> _Data items_
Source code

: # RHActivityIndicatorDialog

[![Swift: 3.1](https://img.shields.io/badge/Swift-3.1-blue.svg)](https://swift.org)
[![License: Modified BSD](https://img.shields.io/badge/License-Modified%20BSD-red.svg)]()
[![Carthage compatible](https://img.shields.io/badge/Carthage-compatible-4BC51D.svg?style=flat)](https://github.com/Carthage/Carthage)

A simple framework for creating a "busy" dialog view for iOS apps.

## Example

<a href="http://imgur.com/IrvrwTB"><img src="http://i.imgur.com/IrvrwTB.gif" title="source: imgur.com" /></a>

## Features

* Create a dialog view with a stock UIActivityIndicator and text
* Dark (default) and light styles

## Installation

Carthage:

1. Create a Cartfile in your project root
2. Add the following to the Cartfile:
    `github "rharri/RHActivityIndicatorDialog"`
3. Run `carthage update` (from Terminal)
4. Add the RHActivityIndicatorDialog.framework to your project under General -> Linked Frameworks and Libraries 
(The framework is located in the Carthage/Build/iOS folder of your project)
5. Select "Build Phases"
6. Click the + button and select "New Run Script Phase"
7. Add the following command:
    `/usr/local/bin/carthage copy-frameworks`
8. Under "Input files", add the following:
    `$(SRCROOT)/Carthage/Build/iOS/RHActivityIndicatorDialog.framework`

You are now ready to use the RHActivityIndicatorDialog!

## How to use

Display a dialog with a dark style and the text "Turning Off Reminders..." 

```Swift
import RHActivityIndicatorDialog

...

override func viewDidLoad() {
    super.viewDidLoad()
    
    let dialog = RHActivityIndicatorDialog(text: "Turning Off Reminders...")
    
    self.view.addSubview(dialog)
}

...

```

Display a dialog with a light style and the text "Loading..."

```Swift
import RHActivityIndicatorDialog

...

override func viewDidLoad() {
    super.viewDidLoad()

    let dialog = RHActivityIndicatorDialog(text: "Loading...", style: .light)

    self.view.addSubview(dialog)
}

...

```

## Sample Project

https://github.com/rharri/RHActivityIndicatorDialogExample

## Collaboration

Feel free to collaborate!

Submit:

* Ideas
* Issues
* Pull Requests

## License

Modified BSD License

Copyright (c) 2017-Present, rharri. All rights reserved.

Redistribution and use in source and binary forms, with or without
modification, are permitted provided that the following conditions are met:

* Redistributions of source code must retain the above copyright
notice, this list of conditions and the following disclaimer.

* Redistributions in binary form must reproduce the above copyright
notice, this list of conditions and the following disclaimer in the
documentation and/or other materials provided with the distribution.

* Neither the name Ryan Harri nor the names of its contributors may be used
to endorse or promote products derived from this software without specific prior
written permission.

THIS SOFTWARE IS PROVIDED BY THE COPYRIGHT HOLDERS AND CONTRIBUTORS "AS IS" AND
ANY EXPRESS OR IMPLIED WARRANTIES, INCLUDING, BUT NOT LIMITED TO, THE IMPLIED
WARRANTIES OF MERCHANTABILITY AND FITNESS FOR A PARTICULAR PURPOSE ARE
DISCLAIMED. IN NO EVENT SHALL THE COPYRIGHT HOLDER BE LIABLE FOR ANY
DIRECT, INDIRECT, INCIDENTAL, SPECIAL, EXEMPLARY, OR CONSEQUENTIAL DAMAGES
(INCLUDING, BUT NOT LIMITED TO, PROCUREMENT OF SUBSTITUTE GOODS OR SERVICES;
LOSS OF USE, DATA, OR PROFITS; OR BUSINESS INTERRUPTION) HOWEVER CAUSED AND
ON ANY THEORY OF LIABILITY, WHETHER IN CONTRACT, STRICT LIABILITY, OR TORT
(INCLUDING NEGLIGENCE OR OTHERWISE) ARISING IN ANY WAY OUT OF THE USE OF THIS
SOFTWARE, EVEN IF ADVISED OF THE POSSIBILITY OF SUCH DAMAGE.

> _WHAT TO PRODUCE_
The records above should be duplicated in full, exactly as given.

> _RESPONSE TO THIS TASK_
Source code

: # RHActivityIndicatorDialog

[![Swift: 3.1](https://img.shields.io/badge/Swift-3.1-blue.svg)](https://swift.org)
[![License: Modified BSD](https://img.shields.io/badge/License-Modified%20BSD-red.svg)]()
[![Carthage compatible](https://img.shields.io/badge/Carthage-compatible-4BC51D.svg?style=flat)](https://github.com/Carthage/Carthage)

A simple framework for creating a "busy" dialog view for iOS apps.

## Example

<a href="http://imgur.com/IrvrwTB"><img src="http://i.imgur.com/IrvrwTB.gif" title="source: imgur.com" /></a>

## Features

* Create a dialog view with a stock UIActivityIndicator and text
* Dark (default) and light styles

## Installation

Carthage:

1. Create a Cartfile in your project root
2. Add the following to the Cartfile:
    `github "rharri/RHActivityIndicatorDialog"`
3. Run `carthage update` (from Terminal)
4. Add the RHActivityIndicatorDialog.framework to your project under General -> Linked Frameworks and Libraries 
(The framework is located in the Carthage/Build/iOS folder of your project)
5. Select "Build Phases"
6. Click the + button and select "New Run Script Phase"
7. Add the following command:
    `/usr/local/bin/carthage copy-frameworks`
8. Under "Input files", add the following:
    `$(SRCROOT)/Carthage/Build/iOS/RHActivityIndicatorDialog.framework`

You are now ready to use the RHActivityIndicatorDialog!

## How to use

Display a dialog with a dark style and the text "Turning Off Reminders..." 

```Swift
import RHActivityIndicatorDialog

...

override func viewDidLoad() {
    super.viewDidLoad()
    
    let dialog = RHActivityIndicatorDialog(text: "Turning Off Reminders...")
    
    self.view.addSubview(dialog)
}

...

```

Display a dialog with a light style and the text "Loading..."

```Swift
import RHActivityIndicatorDialog

...

override func viewDidLoad() {
    super.viewDidLoad()

    let dialog = RHActivityIndicatorDialog(text: "Loading...", style: .light)

    self.view.addSubview(dialog)
}

...

```

## Sample Project

https://github.com/rharri/RHActivityIndicatorDialogExample

## Collaboration

Feel free to collaborate!

Submit:

* Ideas
* Issues
* Pull Requests

## License

Modified BSD License

Copyright (c) 2017-Present, rharri. All rights reserved.

Redistribution and use in source and binary forms, with or without
modification, are permitted provided that the following conditions are met:

* Redistributions of source code must retain the above copyright
notice, this list of conditions and the following disclaimer.

* Redistributions in binary form must reproduce the above copyright
notice, this list of conditions and the following disclaimer in the
documentation and/or other materials provided with the distribution.

* Neither the name Ryan Harri nor the names of its contributors may be used
to endorse or promote products derived from this software without specific prior
written permission.

THIS SOFTWARE IS PROVIDED BY THE COPYRIGHT HOLDERS AND CONTRIBUTORS "AS IS" AND
ANY EXPRESS OR IMPLIED WARRANTIES, INCLUDING, BUT NOT LIMITED TO, THE IMPLIED
WARRANTIES OF MERCHANTABILITY AND FITNESS FOR A PARTICULAR PURPOSE ARE
DISCLAIMED. IN NO EVENT SHALL THE COPYRIGHT HOLDER BE LIABLE FOR ANY
DIRECT, INDIRECT, INCIDENTAL, SPECIAL, EXEMPLARY, OR CONSEQUENTIAL DAMAGES
(INCLUDING, BUT NOT LIMITED TO, PROCUREMENT OF SUBSTITUTE GOODS OR SERVICES;
LOSS OF USE, DATA, OR PROFITS; OR BUSINESS INTERRUPTION) HOWEVER CAUSED AND
ON ANY THEORY OF LIABILITY, WHETHER IN CONTRACT, STRICT LIABILITY, OR TORT
(INCLUDING NEGLIGENCE OR OTHERWISE) ARISING IN ANY WAY OUT OF THE USE OF THIS
SOFTWARE, EVEN IF ADVISED OF THE POSSIBILITY OF SUCH DAMAGE.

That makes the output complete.